I waited for a slip of paper to make its way to me; then, because there were fewer pens than guests, I waited for Maxwell to finish using his. I saw him write
SEXUALLY INSATIABLE
in all caps, and I couldn’t help wondering if this was for my benefit.
And yet, after he’d given me the pen, I felt what I’d felt almost seven years before, making wishes under the Arch with Vi on our high school graduation night: that to be sincere in this moment was a bit silly, but to be insincere was to waste an opportunity. For a full minute, I wrote nothing. When Nancy came by, collecting everyone’s scraps, I scribbled, in tiny letters,
Mom guilt
. Then I folded the paper in half and handed it off.
A discussion started about whether to burn the paper inside, where it might set off the smoke alarm, or outside, where it was ten degrees. I went to stand with Vi, Patrick, and Patrick’s lawyer boyfriend and murmured to Vi, “I thought Nancy was one of your restaurant friends, not one of your meditation friends.”

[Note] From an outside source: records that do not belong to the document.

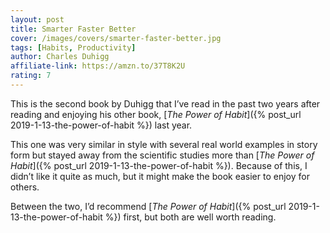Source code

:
 ```yaml
---
layout: post
title: Smarter Faster Better
cover: /images/covers/smarter-faster-better.jpg
tags: [Habits, Productivity]
author: Charles Duhigg
affiliate-link: https://amzn.to/37T8K2U
rating: 7
---
```


This is the second book by Duhigg that I’ve read in the past two years after reading and enjoying his other book, [_The Power of Habit_]({% post_url 2019-1-13-the-power-of-habit %}) last year.

This one was very similar in style with several real world examples in story form but stayed away from the scientific studies more than [_The Power of Habit_]({% post_url 2019-1-13-the-power-of-habit %}). Because of this, I didn’t like it quite as much, but it might make the book easier to enjoy for others.

Between the two, I’d recommend [_The Power of Habit_]({% post_url 2019-1-13-the-power-of-habit %}) first, but both are well worth reading.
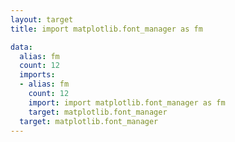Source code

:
 ```yaml
---
layout: target
title: import matplotlib.font_manager as fm

data:
  alias: fm
  count: 12
  imports:
  - alias: fm
    count: 12
    import: import matplotlib.font_manager as fm
    target: matplotlib.font_manager
  target: matplotlib.font_manager
---
```

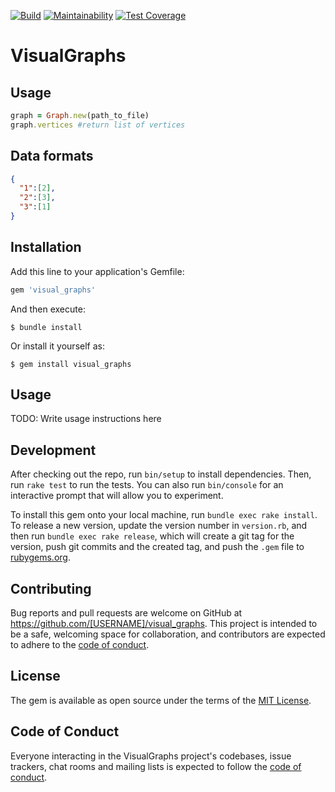 [![Build](https://github.com/josephjoguts/visual_graphs/actions/workflows/main.yml/badge.svg)](https://github.com/mmcs-ruby/josephjoguts/visual_graphs/workflows/main.yml)
[![Maintainability](https://api.codeclimate.com/v1/badges/3e77368425d8822bba1d/maintainability)](https://codeclimate.com/github/josephjoguts/visual_graphs/maintainability)
[![Test Coverage](https://api.codeclimate.com/v1/badges/3e77368425d8822bba1d/test_coverage)](https://codeclimate.com/github/josephjoguts/visual_graphs/test_coverage)
# VisualGraphs

## Usage

```ruby
graph = Graph.new(path_to_file)
graph.vertices #return list of vertices
```
## Data formats

```json
{
  "1":[2],
  "2":[3],
  "3":[1]
}
```


## Installation

Add this line to your application's Gemfile:

```ruby
gem 'visual_graphs'
```

And then execute:

    $ bundle install

Or install it yourself as:

    $ gem install visual_graphs

## Usage

TODO: Write usage instructions here

## Development

After checking out the repo, run `bin/setup` to install dependencies. Then, run `rake test` to run the tests. You can also run `bin/console` for an interactive prompt that will allow you to experiment.

To install this gem onto your local machine, run `bundle exec rake install`. To release a new version, update the version number in `version.rb`, and then run `bundle exec rake release`, which will create a git tag for the version, push git commits and the created tag, and push the `.gem` file to [rubygems.org](https://rubygems.org).

## Contributing

Bug reports and pull requests are welcome on GitHub at https://github.com/[USERNAME]/visual_graphs. This project is intended to be a safe, welcoming space for collaboration, and contributors are expected to adhere to the [code of conduct](https://github.com/[USERNAME]/visual_graphs/blob/master/CODE_OF_CONDUCT.md).

## License

The gem is available as open source under the terms of the [MIT License](https://opensource.org/licenses/MIT).

## Code of Conduct

Everyone interacting in the VisualGraphs project's codebases, issue trackers, chat rooms and mailing lists is expected to follow the [code of conduct](https://github.com/[USERNAME]/visual_graphs/blob/master/CODE_OF_CONDUCT.md).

“She’s both.” Vi was reading my face, trying to gauge my mood, and she said, “They’re not going to howl at the moon. After this, Nancy wants people to play Charades.”
“I wrote something,” I said.
“Good. You get a gold star.”
“Is Nancy trying to set me up with that guy Maxwell?”
Vi grinned. “No comment.”
“Are
you
trying to set me up with him?”
“Supposedly, he has a Prince Albert. You know what that is?” When I shook my head, she said, “Of course you don’t. It means his dick is pierced.”
“Who told you that?”
She shrugged, and I said, “Maybe you should hook up with him.”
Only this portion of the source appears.